> _Information shown_
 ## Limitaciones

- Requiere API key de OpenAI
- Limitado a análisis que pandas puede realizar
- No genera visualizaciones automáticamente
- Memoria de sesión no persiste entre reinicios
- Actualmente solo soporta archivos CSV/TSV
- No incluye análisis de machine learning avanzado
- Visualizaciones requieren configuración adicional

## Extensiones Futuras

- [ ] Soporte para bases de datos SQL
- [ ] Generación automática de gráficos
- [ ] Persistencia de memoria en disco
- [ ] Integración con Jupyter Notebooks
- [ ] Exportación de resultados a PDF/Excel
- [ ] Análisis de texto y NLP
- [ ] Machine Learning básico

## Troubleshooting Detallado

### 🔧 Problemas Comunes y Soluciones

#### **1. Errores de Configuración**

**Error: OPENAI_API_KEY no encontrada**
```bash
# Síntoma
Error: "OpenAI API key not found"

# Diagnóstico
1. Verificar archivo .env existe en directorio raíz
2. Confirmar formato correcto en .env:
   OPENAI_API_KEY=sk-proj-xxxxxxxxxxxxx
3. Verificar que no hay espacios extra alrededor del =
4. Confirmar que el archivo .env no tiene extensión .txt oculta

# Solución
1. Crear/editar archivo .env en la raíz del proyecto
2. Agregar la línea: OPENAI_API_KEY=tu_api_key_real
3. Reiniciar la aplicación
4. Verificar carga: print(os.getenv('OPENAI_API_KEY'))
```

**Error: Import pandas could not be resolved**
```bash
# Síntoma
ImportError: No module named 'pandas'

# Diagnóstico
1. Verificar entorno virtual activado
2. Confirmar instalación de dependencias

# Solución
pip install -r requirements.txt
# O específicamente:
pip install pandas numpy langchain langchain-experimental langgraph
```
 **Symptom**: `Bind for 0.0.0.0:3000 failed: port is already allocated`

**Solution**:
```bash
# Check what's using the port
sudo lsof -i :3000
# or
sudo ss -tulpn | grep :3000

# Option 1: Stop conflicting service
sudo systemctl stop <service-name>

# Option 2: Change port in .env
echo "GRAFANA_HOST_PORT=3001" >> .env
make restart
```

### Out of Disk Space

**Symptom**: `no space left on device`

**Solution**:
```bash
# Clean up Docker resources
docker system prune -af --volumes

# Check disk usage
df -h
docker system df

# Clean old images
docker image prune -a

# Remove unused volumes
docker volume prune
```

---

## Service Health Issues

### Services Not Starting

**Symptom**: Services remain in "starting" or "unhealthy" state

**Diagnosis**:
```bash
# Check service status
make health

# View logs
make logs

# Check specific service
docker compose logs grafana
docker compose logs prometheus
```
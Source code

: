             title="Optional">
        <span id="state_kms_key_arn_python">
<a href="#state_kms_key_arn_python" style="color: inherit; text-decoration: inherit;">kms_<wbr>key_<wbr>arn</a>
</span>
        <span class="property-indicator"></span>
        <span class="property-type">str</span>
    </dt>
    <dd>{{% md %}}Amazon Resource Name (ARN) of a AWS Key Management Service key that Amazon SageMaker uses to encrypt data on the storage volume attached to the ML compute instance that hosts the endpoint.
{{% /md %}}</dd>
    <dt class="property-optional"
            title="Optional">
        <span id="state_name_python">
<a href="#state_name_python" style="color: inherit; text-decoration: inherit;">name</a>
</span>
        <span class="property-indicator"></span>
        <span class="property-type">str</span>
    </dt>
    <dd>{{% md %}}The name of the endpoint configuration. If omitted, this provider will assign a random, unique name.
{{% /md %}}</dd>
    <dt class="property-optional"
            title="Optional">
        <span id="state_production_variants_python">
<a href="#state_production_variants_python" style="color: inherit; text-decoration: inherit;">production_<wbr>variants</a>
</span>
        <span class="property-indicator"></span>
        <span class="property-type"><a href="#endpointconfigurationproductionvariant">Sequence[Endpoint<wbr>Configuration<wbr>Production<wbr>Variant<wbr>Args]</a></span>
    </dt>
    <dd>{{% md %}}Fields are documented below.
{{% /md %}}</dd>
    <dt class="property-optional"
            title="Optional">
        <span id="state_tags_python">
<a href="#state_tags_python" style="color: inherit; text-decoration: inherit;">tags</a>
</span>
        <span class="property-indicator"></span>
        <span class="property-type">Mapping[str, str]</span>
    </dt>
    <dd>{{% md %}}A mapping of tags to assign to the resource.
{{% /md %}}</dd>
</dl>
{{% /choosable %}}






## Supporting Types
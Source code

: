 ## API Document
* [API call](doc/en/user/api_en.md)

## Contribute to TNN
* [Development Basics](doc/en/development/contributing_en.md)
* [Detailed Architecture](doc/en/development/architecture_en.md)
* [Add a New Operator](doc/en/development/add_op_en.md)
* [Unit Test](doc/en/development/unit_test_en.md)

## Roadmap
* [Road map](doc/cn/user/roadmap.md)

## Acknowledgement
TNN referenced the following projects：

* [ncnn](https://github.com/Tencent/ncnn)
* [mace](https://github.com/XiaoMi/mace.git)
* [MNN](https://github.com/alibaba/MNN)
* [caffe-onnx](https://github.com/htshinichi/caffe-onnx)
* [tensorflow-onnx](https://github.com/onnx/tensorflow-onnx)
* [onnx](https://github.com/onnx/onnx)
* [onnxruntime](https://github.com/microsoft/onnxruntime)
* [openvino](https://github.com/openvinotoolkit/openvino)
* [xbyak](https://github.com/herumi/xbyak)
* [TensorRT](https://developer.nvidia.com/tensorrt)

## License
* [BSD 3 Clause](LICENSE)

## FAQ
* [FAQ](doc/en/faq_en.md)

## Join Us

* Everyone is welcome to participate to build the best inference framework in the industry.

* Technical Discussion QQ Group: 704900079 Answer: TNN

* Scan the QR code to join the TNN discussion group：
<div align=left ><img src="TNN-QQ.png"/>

> _Required work_
After reading through the records, retype all of them exactly.

> _Reply to the task_
 ## Limitaciones

- Requiere API key de OpenAI
- Limitado a análisis que pandas puede realizar
- No genera visualizaciones automáticamente
- Memoria de sesión no persiste entre reinicios
- Actualmente solo soporta archivos CSV/TSV
- No incluye análisis de machine learning avanzado
- Visualizaciones requieren configuración adicional

## Extensiones Futuras

- [ ] Soporte para bases de datos SQL
- [ ] Generación automática de gráficos
- [ ] Persistencia de memoria en disco
- [ ] Integración con Jupyter Notebooks
- [ ] Exportación de resultados a PDF/Excel
- [ ] Análisis de texto y NLP
- [ ] Machine Learning básico

## Troubleshooting Detallado

### 🔧 Problemas Comunes y Soluciones

#### **1. Errores de Configuración**

**Error: OPENAI_API_KEY no encontrada**
```bash
# Síntoma
Error: "OpenAI API key not found"

# Diagnóstico
1. Verificar archivo .env existe en directorio raíz
2. Confirmar formato correcto en .env:
   OPENAI_API_KEY=sk-proj-xxxxxxxxxxxxx
3. Verificar que no hay espacios extra alrededor del =
4. Confirmar que el archivo .env no tiene extensión .txt oculta

# Solución
1. Crear/editar archivo .env en la raíz del proyecto
2. Agregar la línea: OPENAI_API_KEY=tu_api_key_real
3. Reiniciar la aplicación
4. Verificar carga: print(os.getenv('OPENAI_API_KEY'))
```

**Error: Import pandas could not be resolved**
```bash
# Síntoma
ImportError: No module named 'pandas'

# Diagnóstico
1. Verificar entorno virtual activado
2. Confirmar instalación de dependencias

# Solución
pip install -r requirements.txt
# O específicamente:
pip install pandas numpy langchain langchain-experimental langgraph
```
 **Symptom**: `Bind for 0.0.0.0:3000 failed: port is already allocated`

**Solution**:
```bash
# Check what's using the port
sudo lsof -i :3000
# or
sudo ss -tulpn | grep :3000

# Option 1: Stop conflicting service
sudo systemctl stop <service-name>

# Option 2: Change port in .env
echo "GRAFANA_HOST_PORT=3001" >> .env
make restart
```

### Out of Disk Space

**Symptom**: `no space left on device`

**Solution**:
```bash
# Clean up Docker resources
docker system prune -af --volumes

# Check disk usage
df -h
docker system df

# Clean old images
docker image prune -a

# Remove unused volumes
docker volume prune
```

---

## Service Health Issues

### Services Not Starting

**Symptom**: Services remain in "starting" or "unhealthy" state

**Diagnosis**:
```bash
# Check service status
make health

# View logs
make logs

# Check specific service
docker compose logs grafana
docker compose logs prometheus
```
Source code

:             title="Optional">
        <span id="state_kms_key_arn_python">
<a href="#state_kms_key_arn_python" style="color: inherit; text-decoration: inherit;">kms_<wbr>key_<wbr>arn</a>
</span>
        <span class="property-indicator"></span>
        <span class="property-type">str</span>
    </dt>
    <dd>{{% md %}}Amazon Resource Name (ARN) of a AWS Key Management Service key that Amazon SageMaker uses to encrypt data on the storage volume attached to the ML compute instance that hosts the endpoint.
{{% /md %}}</dd>
    <dt class="property-optional"
            title="Optional">
        <span id="state_name_python">
<a href="#state_name_python" style="color: inherit; text-decoration: inherit;">name</a>
</span>
        <span class="property-indicator"></span>
        <span class="property-type">str</span>
    </dt>
    <dd>{{% md %}}The name of the endpoint configuration. If omitted, this provider will assign a random, unique name.
{{% /md %}}</dd>
    <dt class="property-optional"
            title="Optional">
        <span id="state_production_variants_python">
<a href="#state_production_variants_python" style="color: inherit; text-decoration: inherit;">production_<wbr>variants</a>
</span>
        <span class="property-indicator"></span>
        <span class="property-type"><a href="#endpointconfigurationproductionvariant">Sequence[Endpoint<wbr>Configuration<wbr>Production<wbr>Variant<wbr>Args]</a></span>
    </dt>
    <dd>{{% md %}}Fields are documented below.
{{% /md %}}</dd>
    <dt class="property-optional"
            title="Optional">
        <span id="state_tags_python">
<a href="#state_tags_python" style="color: inherit; text-decoration: inherit;">tags</a>
</span>
        <span class="property-indicator"></span>
        <span class="property-type">Mapping[str, str]</span>
    </dt>
    <dd>{{% md %}}A mapping of tags to assign to the resource.
{{% /md %}}</dd>
</dl>
{{% /choosable %}}






## Supporting Types
Source code

: ## API Document
* [API call](doc/en/user/api_en.md)

## Contribute to TNN
* [Development Basics](doc/en/development/contributing_en.md)
* [Detailed Architecture](doc/en/development/architecture_en.md)
* [Add a New Operator](doc/en/development/add_op_en.md)
* [Unit Test](doc/en/development/unit_test_en.md)

## Roadmap
* [Road map](doc/cn/user/roadmap.md)

## Acknowledgement
TNN referenced the following projects：

* [ncnn](https://github.com/Tencent/ncnn)
* [mace](https://github.com/XiaoMi/mace.git)
* [MNN](https://github.com/alibaba/MNN)
* [caffe-onnx](https://github.com/htshinichi/caffe-onnx)
* [tensorflow-onnx](https://github.com/onnx/tensorflow-onnx)
* [onnx](https://github.com/onnx/onnx)
* [onnxruntime](https://github.com/microsoft/onnxruntime)
* [openvino](https://github.com/openvinotoolkit/openvino)
* [xbyak](https://github.com/herumi/xbyak)
* [TensorRT](https://developer.nvidia.com/tensorrt)

## License
* [BSD 3 Clause](LICENSE)

## FAQ
* [FAQ](doc/en/faq_en.md)

## Join Us

* Everyone is welcome to participate to build the best inference framework in the industry.

* Technical Discussion QQ Group: 704900079 Answer: TNN

* Scan the QR code to join the TNN discussion group：
<div align=left ><img src="TNN-QQ.png"/>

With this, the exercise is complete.